Plain-text document sources
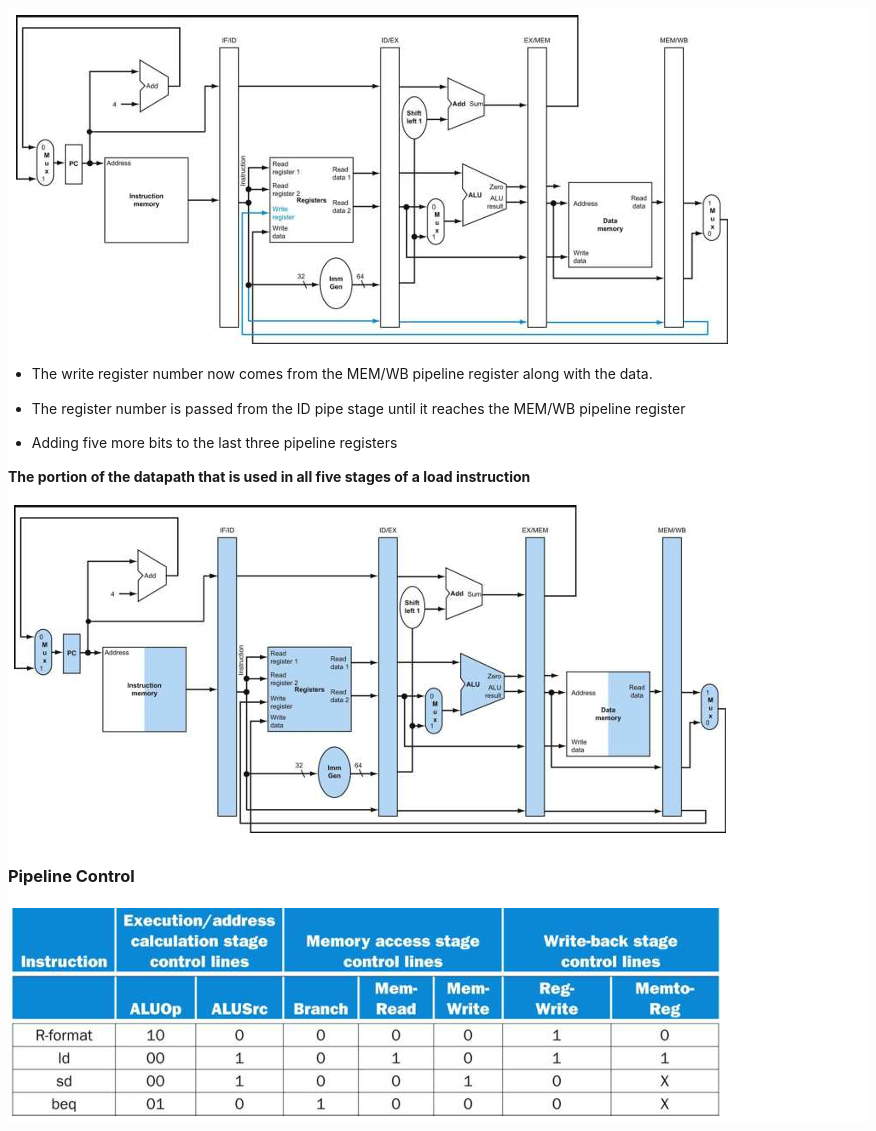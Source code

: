 ![The corrected pipelined datapath to handle the load instruction properly](./MSP_images/image_19.png)

- The write register number now comes from the MEM/WB pipeline register along with the data.

- The register number is passed from the ID pipe stage until it reaches the MEM/WB pipeline register

- Adding five more bits to the last three pipeline registers

**The portion of the datapath that is used in all five stages of a load instruction**

![The portion of the datapath that is used in all five stages of a load instruction](./MSP_images/image_20.png)

### Pipeline Control

![They have been shuffled into three groups corresponding to the last three piepline stages](./MSP_images/image_21.png)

What the exercise asks → Show all lines from the entries that hold "stages".

Exercise result →
**The portion of the datapath that is used in all five stages of a load instruction**
![The portion of the datapath that is used in all five stages of a load instruction](./MSP_images/image_20.png)
![They have been shuffled into three groups corresponding to the last three piepline stages](./MSP_images/image_21.png)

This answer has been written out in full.